Cool off river snorkeling; connect with nature

In clear, cool streams across the national forest, visitors are viewing wildlife in a whole new way by freshwater river snorkeling. Any clear river will do- just bring a swim suit, a snorkel and mask, and your sense of adventure. 


Where can I start?

For first time snorkelers, the abundant aquatic life on the Conasauga River is a great place to start. Near the Georgia-Tennessee state line is a premier snorkeling area known as the Conasauga Snorkel Hole. Several thousand fish will be present on any given day. The experience is like swimming in an aquarium full of fish. Turtles, tadpoles and salamanders are all usually present. Freshwater drum as large as 6 pounds swim in schools in the deep pools; sporting fish, such as bass and bream, are seen in their natural habitats. Colorful darters and shiners may be seen spawning and feeding. Remember, enjoy the wildlife but do not harm them or take them home with you.

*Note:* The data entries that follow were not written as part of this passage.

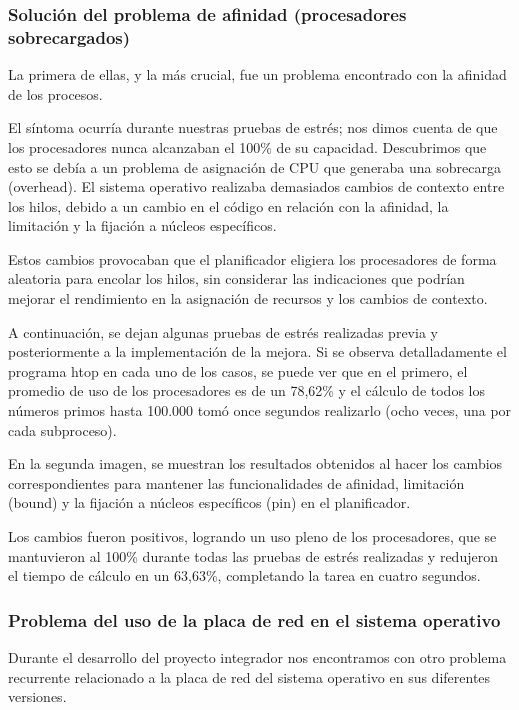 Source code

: \subsubsection{Solución del problema de afinidad (procesadores sobrecargados)}

La primera de ellas, y la más crucial, fue un problema encontrado con la afinidad de los procesos.

El síntoma ocurría durante nuestras pruebas de estrés; nos dimos cuenta de que los procesadores nunca alcanzaban el 100\% de su capacidad. Descubrimos que esto se debía a un problema de asignación de CPU que generaba una sobrecarga (overhead). El sistema operativo realizaba demasiados cambios de contexto entre los hilos, debido a un cambio en el código en relación con la afinidad, la limitación y la fijación a núcleos específicos.

Estos cambios provocaban que el planificador eligiera los procesadores de forma aleatoria para encolar los hilos, sin considerar las indicaciones que podrían mejorar el rendimiento en la asignación de recursos y los cambios de contexto.


A continuación, se dejan algunas pruebas de estrés realizadas previa y posteriormente a la implementación de la mejora. Si se observa detalladamente el programa htop en cada uno de los casos, se puede ver que en el primero, el promedio de uso de los procesadores es de un 78,62\% y el cálculo de todos los números primos hasta 100.000 tomó once segundos realizarlo (ocho veces, una por cada subproceso).

En la segunda imagen, se muestran los resultados obtenidos al hacer los cambios correspondientes para mantener las funcionalidades de afinidad, limitación (bound) y la fijación a núcleos específicos (pin) en el planificador.

Los cambios fueron positivos, logrando un uso pleno de los procesadores, que se mantuvieron al 100\% durante todas las pruebas de estrés realizadas y redujeron el tiempo de cálculo en un 63,63\%, completando la tarea en cuatro segundos.



\subsubsection{Problema del uso de la placa de red en el sistema operativo}

Durante el desarrollo del proyecto integrador nos encontramos con otro problema recurrente relacionado a la placa de red del sistema operativo en sus diferentes versiones.

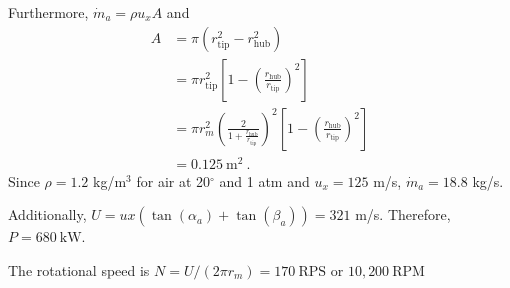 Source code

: \documentclass[12pt]{article}
\begin{document}
\begin{enumerate}[label=(\alph*)]
			Furthermore, $\dot{m}_a=\rho u_x A$ and
			\begin{equation}
				\label{EQ_AREA}
				\begin{aligned}
					A &= \pi(r_\mathrm{tip}^2-r_\mathrm{hub}^2)\\
					&=\pi r_\mathrm{tip}^2\left[1-\left(\frac{r_\mathrm{hub}}{r_\mathrm{tip}}\right)^2\right]\\
					&=\pi r_m^2 \left(\frac{2}{1+\frac{r_\mathrm{hub}}{r_\mathrm{tip}}}\right)^2\left[1-\left(\frac{r_\mathrm{hub}}{r_\mathrm{tip}}\right)^2\right]\\
					&=0.125\ \mathrm{m^2}\ .
				\end{aligned}
			\end{equation}
			Since $\rho=1.2$ kg/m$^3$ for air at 20$^\circ$ and 1 atm and $u_x=125$ m/s, $\dot{m}_a=18.8$ kg/s. 
			
			Additionally,  $U=ux(\tan(\alpha_a)+\tan(\beta_a))=321$ m/s. Therefore, $\boxed{P=680\ \mathrm{kW}}$. 
			
			The rotational speed is $N=U/(2\pi r_m)=\boxed{170\ \mathrm{RPS}}	$ or $\boxed{10,200\ \mathrm{RPM}}$	
		\end{enumerate}
\end{document}
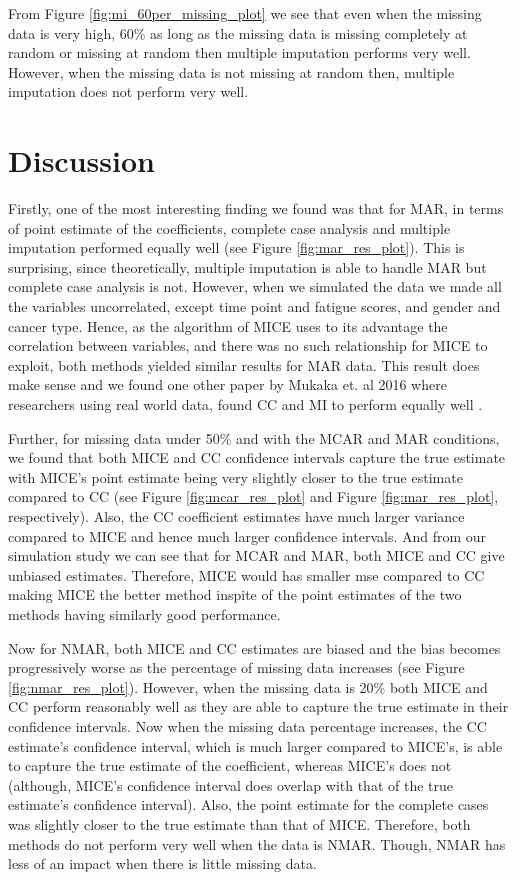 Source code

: \documentclass[fleqn,10pt]{wlscirep}\usepackage[]{graphicx}\usepackage[]{color}
\begin{document}
From Figure \ref{fig:mi_60per_missing_plot} we see that even when the missing data is very high, 60\% as long as the missing data is missing completely at random or missing at random then multiple imputation performs very well. However, when the missing data is not missing at random then, multiple imputation does not perform very well. 


\section{Discussion}

Firstly, one of the most interesting finding we found was that for MAR, in terms of point estimate of the coefficients, complete case analysis and multiple imputation performed equally well (see Figure \ref{fig:mar_res_plot}). This is surprising, since theoretically, multiple imputation is able to handle MAR but complete case analysis is not. However, when we simulated the data we made all the variables uncorrelated, except time point and fatigue scores, and gender and cancer type. Hence, as the algorithm of MICE uses to its advantage the correlation between variables, and there was no such relationship for MICE to exploit, both methods yielded similar results for MAR data. This result does make sense and we found one other paper by Mukaka et. al 2016 where researchers using real world data, found CC and MI to perform equally well \cite{mukaka2016using}. 

Further, for missing data under 50\% and with the MCAR and MAR conditions, we found that both MICE and CC confidence intervals capture the true estimate with MICE's point estimate being very slightly closer to the true estimate compared to CC (see Figure \ref{fig:mcar_res_plot} and Figure \ref{fig:mar_res_plot}, respectively). Also, the CC coefficient estimates have much larger variance compared to MICE and hence much larger confidence intervals. And from our simulation study we can see that for MCAR and MAR, both MICE and CC give unbiased estimates. Therefore, MICE would has smaller mse compared to CC making MICE the better method inspite of the point estimates of the two methods having similarly good performance. 

Now for NMAR, both MICE and CC estimates are biased and the bias becomes progressively worse as the percentage of missing data increases (see Figure \ref{fig:nmar_res_plot}). However, when the missing data is 20\% both MICE and CC perform reasonably well as they are able to capture the true estimate in their confidence intervals. Now when the missing data percentage increases, the CC estimate's confidence interval, which is much larger compared to MICE's, is able to capture the true estimate of the coefficient, whereas MICE's does not (although, MICE's confidence interval does overlap with that of the true estimate's confidence interval). Also, the point estimate for the complete cases was slightly closer to the true estimate than that of MICE. Therefore, both methods do not perform very well when the data is NMAR. Though, NMAR has less of an impact when there is little missing data. 
\end{document}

A forest visitor snorkels on the Conasauga River.

 A forest visitor snorkels on the Conasauga River near Cisco, Georgia. Credit: USFS/ Holly Krake


Why so special?

The Conasauga Watershed contains 76 native fish- more than the Columbia Watershed and Colorado Watershed combined! The ancient age of the Southern Appalachian Mountains has enabled aquatic species in small watersheds to attain extreme levels of diversity compared to the much larger western watersheds. Salamanders, mussels, snails, crayfish and other invertebrates show similar levels of diversity to fish. Additionally the Conasauga River provides clean drinking water for numerous communities and businesses. Check out ‘A Deeper Creek- The Watchable Waters of Appalachia’ for a short video about the Conasauga Snorkel Hole and the importance of clean water.


Map of the Conasauga River Watershed.

Map of the fish diversity of the Conasauga Watershed compared to larger, western watersheds.


Other information?

A restroom (vault toilet) is located at the parking area. Eight designated campsites are available near the river at the Cottonwood Patch Campground. To find this and other amazing places -including snorkel and swimming holes--check out the forest's free mobile app on iTunes or GooglePlay by searching for Chattahoochee-Oconee National Forests. 


What do I need?

Most river snorkeling requires only a swim suit and a snorkel with a mask. However a few additional items can make your trip more enjoyable:

  • Water shoes or sandals with a heel strap
  • Dry towels
  • Sack lunch and water
  • A change of clothes and sunscreen
  • Wetsuit


A bronze darter fish in the water.

The Bronze Darter is one of many fish you may see at the Conasauga River. Credit: USFS/ Adam Blair



From Atlanta: Take I-75N to exit #293 toward Chatsworth. Keep right at the fork and merge onto US 411 N. Stay on US 411 N for approximately 52 miles. In Cisco, GA there will be a small gas station on the left and the Cisco Baptist Church (stone building) on the right. Turn right off US 411 immediately before the church onto Old Highway 2. Old Highway 2 will turn to a maintained gravel road with two bridge crossings that weaves through the forest. You will pass several private residences and Hopewell Church. After Hopewell Church stay to the left to continue onto Forest Service Road (FSR) 16/ Chable Road. Shortly after a metal arch bridge, take a left turn onto FSR 221/ Sheeds Creek Road. Continue on FSR 221/ Sheeds Creek Road for a ½ mile. Turn left into the parking area where you will see a restroom. The Conasauga River snorkel hole is a very short walk from the parking area. Travel time from Atlanta is approximately 2 hours.



Always make safety first in your great outdoors adventures. Top safety tips here:


How can I help protect watersheds?

River friendly conservation practices include encouraging/planting native grasses, shrubs, and trees within 50 feet of any waterway, fencing livestock out of streams; mulching and seeding promptly after land disturbance such as clearing, grading, or filling; maintaining septic systems in good repair; and slowing and filtering rainwater runoff from parking lots and roads.